This appears to be something new I've noticed with QIIME 2 2024.5.
When I build a classifier from HOMD (https://homd.org/), I have noticed that the order of the
rep seqs matters for the resulting classified.
Basically, I build the classifer (build-HOMD-v4.sh, attached). Then apply it to the rep seqs. And
they are mostly classified only as k__Bacteria. I know this is not what I used to get with older
versions of QIIME 2.
But if I export the fasta sequences, then sort them by their sequence id, then import them and
re-classify, I actually get the results I am suspecting (and which I used to get with older versions.)
I've attached everything needed to reproduce. Basically, sh eg.sh, that will download the data
necessary to build the classifier, build the classifier. Then run the classification initially, and
after sorting (class-reorder-class.sh). Then it dumps the first ten calls for each classification.
I've noticed that this also happens with MOMD (https://momd.org/), but not with GreenGenes2
or Silva. Maybe because HOMD and MOMD are so much smaller?
Thank you for including your full pipeline. I took a look and summarized the differences here:
the same database homd-15.23-515-806-nb-q2-2024.5.qza is used throughout
the same reads are used in orig-rep-seqs.qza and rep-seqs-sorted.qza... just the second one is sorted
(Am I understanding this correctly? Please correct any mistakes!)
So everything is the same. And yet!
The predicted taxonomy of each sequence should be independent and stable, with other sequences and their order making no difference. So this looks like a bug!
One of the Mods or Staff will try to reproduce and report back here!

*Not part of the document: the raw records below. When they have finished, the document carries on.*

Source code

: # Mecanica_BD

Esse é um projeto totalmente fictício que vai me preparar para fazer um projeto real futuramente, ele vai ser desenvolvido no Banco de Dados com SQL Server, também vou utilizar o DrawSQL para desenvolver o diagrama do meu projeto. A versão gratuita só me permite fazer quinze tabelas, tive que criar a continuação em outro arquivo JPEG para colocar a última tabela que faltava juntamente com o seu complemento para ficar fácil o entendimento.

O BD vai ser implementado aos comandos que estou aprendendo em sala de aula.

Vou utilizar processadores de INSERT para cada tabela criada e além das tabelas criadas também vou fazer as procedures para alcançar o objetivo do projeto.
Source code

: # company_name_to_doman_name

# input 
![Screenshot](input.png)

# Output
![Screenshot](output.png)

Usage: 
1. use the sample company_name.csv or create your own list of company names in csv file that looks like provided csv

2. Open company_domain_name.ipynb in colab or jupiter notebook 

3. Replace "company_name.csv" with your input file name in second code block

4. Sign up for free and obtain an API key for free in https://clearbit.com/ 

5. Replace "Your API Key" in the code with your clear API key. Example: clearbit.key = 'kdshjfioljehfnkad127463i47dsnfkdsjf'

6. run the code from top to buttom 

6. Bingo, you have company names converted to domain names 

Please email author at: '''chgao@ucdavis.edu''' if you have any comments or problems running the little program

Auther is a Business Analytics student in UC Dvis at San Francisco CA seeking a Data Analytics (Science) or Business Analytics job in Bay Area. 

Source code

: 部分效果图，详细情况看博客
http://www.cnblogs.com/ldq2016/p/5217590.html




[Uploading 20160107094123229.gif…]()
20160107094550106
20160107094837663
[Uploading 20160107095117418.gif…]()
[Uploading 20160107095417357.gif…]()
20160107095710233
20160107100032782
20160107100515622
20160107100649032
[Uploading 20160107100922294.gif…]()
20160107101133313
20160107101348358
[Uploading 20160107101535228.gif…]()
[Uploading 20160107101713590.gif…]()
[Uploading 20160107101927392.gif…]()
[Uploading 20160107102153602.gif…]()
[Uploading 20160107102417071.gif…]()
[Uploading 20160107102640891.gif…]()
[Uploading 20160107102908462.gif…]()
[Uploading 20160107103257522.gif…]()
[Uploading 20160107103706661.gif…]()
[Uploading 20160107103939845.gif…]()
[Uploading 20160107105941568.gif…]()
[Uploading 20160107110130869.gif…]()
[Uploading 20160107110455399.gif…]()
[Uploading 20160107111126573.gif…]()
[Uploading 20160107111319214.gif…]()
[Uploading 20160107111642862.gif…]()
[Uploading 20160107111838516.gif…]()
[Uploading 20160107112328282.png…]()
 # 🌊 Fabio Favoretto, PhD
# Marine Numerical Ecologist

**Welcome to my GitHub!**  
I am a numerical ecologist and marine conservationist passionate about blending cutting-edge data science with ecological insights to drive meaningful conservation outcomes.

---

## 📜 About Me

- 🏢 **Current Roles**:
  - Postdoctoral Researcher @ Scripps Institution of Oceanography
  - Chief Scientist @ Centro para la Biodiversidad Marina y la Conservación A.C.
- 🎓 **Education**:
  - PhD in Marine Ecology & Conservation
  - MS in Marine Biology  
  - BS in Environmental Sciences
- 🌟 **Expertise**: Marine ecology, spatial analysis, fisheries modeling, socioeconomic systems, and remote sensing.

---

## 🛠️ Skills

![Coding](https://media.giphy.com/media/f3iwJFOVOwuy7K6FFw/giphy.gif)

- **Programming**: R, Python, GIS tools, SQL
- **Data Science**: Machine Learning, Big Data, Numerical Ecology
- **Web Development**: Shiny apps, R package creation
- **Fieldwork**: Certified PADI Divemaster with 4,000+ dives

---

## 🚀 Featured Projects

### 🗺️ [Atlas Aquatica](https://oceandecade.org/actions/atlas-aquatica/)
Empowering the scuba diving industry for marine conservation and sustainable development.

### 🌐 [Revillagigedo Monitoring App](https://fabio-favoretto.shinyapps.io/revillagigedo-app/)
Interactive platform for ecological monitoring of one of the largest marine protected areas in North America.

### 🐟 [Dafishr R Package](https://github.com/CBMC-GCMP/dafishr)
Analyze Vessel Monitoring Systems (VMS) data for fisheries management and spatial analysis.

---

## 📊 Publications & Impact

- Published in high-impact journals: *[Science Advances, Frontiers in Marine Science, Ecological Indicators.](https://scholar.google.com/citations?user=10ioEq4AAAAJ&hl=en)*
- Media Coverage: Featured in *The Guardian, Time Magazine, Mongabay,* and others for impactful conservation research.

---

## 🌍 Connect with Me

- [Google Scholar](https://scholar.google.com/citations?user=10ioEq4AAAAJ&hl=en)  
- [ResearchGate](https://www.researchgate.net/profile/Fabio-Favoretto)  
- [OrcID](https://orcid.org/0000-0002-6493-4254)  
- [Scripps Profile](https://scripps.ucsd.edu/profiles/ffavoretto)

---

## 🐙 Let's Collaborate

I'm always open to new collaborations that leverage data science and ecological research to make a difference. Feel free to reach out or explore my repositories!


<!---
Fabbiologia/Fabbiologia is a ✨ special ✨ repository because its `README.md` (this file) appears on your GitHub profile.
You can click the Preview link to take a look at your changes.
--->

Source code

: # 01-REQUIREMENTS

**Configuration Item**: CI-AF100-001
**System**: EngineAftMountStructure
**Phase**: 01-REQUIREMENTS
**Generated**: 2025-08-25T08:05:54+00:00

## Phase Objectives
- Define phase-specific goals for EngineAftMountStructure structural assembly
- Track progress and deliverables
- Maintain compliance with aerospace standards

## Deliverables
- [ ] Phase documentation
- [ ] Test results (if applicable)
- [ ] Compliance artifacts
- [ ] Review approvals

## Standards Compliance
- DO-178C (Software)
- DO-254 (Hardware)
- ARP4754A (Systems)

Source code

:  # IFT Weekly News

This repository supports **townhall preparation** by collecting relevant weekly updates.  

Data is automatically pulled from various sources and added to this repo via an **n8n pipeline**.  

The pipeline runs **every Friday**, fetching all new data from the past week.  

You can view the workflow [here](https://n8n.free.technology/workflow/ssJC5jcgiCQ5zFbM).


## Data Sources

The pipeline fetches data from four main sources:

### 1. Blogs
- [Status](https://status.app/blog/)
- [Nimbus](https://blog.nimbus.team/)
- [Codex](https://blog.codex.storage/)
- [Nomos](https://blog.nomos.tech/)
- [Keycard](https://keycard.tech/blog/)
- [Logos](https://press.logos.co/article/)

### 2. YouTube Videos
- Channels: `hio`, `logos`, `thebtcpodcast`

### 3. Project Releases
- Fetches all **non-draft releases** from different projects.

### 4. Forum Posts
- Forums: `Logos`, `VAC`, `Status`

By default, the feature-classifier classify-sklearn command will auto detect the orientation of the reads compared to the database.
--p-read-orientation TEXT Choices('same', 'reverse-complement', 'auto')
Direction of reads with respect to reference
sequences. same will cause reads to be classified
unchanged; reverse-complement will cause reads to be
reversed and complemented prior to classification.
"auto" will autodetect orientation based on the
confidence estimates for the first 100 reads.
[default: 'auto']
Here, that auto-detection fails on the unsorted reads.
Passing --p-read-orientation 'same' to classify-sklearn produces the results you expected!